What is needed: In the records below, some lines contain the word "certification". Copy each of them.

[Items from a data source]

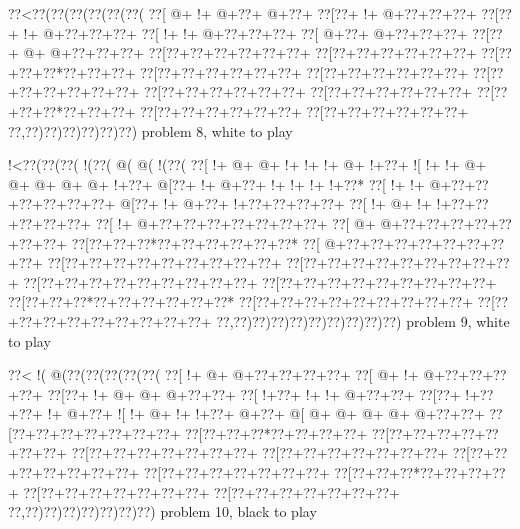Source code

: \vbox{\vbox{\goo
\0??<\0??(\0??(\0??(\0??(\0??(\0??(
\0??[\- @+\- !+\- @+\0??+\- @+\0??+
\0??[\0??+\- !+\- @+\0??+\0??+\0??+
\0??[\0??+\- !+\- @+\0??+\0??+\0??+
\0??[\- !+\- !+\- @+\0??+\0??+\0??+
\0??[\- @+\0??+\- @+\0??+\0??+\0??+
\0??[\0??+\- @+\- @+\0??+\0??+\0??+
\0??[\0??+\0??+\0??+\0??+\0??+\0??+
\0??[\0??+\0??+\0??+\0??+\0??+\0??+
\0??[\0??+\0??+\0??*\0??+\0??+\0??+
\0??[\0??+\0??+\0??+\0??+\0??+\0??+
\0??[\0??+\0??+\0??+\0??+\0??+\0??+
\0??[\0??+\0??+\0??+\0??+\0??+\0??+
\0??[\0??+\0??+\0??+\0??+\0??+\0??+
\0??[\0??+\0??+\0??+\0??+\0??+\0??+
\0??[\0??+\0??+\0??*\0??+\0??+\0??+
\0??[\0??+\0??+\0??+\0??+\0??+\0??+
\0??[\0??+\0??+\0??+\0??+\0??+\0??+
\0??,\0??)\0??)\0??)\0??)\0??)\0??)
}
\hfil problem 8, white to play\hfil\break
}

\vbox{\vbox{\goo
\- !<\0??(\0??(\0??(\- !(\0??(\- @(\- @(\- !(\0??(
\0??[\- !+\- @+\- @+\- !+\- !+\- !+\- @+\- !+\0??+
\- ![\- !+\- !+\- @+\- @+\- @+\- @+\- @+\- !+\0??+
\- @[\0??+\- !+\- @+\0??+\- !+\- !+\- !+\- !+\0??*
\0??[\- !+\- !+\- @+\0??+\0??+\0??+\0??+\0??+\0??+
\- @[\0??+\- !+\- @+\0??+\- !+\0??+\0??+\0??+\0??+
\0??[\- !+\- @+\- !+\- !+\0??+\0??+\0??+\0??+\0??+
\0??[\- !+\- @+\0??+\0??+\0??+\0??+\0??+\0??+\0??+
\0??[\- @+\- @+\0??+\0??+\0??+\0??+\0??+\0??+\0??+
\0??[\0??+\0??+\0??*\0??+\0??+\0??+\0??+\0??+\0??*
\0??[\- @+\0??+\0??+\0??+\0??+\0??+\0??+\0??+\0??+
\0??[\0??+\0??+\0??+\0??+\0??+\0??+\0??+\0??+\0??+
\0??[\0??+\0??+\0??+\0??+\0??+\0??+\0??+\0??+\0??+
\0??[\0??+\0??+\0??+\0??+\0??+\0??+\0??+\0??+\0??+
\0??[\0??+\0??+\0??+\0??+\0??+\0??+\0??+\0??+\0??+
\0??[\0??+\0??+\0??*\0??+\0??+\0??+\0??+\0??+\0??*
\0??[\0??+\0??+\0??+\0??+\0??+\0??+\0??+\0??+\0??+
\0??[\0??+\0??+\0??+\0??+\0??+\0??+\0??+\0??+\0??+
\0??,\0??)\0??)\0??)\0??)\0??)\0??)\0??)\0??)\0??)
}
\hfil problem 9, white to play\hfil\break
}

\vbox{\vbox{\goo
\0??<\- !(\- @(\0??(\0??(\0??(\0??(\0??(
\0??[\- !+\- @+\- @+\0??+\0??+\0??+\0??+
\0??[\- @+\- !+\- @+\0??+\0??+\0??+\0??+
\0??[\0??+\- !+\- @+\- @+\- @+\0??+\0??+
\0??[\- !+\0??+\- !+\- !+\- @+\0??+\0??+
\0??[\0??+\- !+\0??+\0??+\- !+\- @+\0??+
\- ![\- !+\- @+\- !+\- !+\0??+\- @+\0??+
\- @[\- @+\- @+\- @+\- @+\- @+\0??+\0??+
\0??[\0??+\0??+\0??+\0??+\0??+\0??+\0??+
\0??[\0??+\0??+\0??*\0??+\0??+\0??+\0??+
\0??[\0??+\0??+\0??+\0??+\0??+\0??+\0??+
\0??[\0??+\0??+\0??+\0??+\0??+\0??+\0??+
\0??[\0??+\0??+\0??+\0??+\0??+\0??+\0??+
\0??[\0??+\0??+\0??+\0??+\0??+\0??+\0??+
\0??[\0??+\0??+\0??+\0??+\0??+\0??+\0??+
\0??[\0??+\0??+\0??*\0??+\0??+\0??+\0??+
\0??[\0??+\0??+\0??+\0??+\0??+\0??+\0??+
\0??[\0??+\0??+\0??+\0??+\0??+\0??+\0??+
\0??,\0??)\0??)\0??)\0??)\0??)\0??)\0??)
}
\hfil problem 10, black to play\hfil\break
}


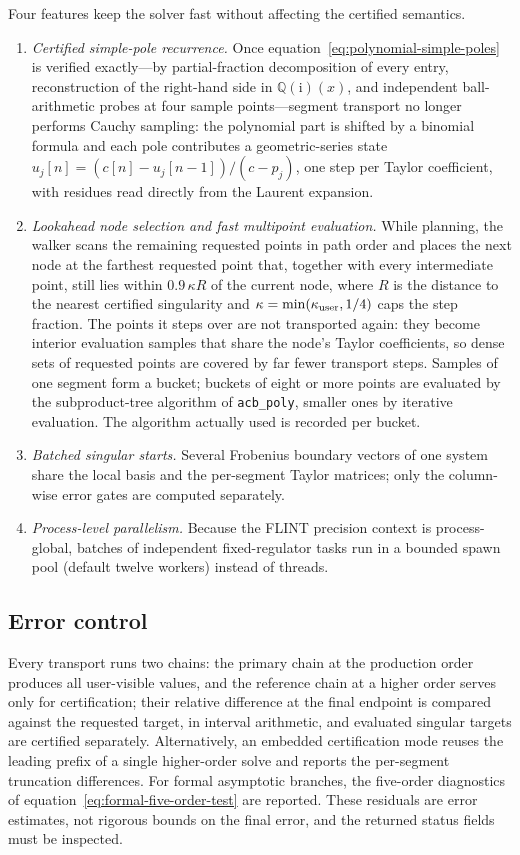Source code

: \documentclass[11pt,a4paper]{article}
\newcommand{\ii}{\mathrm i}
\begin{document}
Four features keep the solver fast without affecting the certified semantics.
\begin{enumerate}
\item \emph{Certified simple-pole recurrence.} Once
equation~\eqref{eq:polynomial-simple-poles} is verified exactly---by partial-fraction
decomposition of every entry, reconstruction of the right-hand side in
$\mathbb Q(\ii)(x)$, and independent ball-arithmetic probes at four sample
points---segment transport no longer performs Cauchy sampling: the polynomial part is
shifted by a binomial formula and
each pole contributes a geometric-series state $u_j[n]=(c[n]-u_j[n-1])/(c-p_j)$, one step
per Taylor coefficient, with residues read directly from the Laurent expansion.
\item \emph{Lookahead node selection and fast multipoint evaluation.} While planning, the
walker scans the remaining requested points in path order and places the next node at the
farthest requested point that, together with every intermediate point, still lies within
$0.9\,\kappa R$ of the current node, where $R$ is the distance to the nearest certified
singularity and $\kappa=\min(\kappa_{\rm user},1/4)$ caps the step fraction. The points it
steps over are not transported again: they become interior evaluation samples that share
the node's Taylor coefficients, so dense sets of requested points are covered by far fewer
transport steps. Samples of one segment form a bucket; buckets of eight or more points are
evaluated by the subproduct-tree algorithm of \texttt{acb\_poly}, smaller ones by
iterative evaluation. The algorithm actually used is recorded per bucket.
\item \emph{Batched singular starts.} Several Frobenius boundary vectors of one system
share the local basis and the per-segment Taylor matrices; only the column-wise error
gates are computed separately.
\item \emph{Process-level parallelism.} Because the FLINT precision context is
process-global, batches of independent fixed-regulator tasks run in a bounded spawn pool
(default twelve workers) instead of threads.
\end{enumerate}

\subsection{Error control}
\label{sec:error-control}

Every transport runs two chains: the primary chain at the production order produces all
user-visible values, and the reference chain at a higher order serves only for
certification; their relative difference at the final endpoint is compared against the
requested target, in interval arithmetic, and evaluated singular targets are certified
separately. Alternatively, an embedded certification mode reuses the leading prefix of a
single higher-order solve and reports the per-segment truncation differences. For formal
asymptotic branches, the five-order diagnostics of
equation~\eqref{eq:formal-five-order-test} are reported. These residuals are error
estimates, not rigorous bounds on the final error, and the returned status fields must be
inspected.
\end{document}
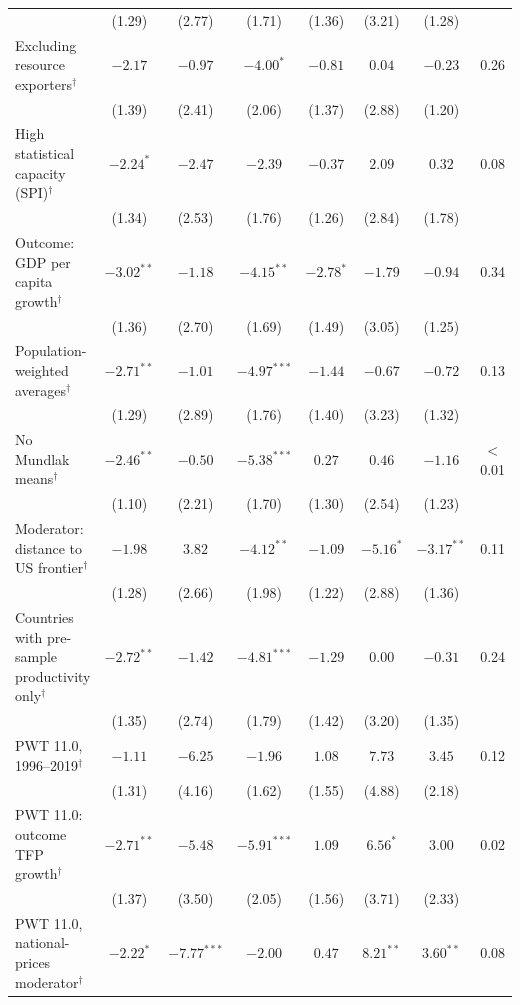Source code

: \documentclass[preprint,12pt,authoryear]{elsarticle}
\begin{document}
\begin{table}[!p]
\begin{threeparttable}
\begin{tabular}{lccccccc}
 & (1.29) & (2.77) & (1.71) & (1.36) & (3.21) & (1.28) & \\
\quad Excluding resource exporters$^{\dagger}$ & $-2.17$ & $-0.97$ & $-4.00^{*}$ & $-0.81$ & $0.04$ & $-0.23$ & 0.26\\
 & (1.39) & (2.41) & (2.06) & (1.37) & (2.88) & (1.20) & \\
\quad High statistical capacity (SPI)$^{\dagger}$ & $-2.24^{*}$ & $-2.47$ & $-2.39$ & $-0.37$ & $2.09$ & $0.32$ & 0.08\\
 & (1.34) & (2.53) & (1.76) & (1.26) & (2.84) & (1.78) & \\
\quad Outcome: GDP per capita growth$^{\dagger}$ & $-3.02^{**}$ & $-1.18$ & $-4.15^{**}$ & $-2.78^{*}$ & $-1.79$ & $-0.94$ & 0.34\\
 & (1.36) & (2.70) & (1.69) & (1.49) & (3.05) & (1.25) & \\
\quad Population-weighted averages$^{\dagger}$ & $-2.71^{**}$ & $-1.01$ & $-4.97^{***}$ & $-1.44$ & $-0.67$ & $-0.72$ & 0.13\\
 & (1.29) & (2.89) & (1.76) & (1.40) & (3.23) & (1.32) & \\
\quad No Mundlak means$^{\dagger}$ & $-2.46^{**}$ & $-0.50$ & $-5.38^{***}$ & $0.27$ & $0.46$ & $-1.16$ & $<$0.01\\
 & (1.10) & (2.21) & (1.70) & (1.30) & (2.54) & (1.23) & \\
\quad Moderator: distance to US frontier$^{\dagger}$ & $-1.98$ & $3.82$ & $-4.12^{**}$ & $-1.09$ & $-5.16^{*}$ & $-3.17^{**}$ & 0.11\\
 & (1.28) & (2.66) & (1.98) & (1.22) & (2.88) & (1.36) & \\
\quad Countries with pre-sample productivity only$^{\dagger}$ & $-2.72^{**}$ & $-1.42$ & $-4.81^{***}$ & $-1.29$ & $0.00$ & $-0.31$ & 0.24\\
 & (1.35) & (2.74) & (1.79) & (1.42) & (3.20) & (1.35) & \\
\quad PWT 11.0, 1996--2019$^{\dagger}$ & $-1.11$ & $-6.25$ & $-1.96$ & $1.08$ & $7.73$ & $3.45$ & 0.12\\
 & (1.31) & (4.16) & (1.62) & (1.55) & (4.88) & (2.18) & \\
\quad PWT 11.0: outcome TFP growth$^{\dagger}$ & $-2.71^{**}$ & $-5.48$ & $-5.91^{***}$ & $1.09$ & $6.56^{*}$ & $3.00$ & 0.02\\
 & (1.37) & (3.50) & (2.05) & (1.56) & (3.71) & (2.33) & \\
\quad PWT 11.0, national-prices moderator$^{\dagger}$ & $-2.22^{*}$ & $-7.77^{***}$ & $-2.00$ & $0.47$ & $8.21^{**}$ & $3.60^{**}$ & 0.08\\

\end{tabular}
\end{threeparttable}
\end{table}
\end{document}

Output below:
certification; their relative difference at the final endpoint is compared against the
separately. Alternatively, an embedded certification mode reuses the leading prefix of a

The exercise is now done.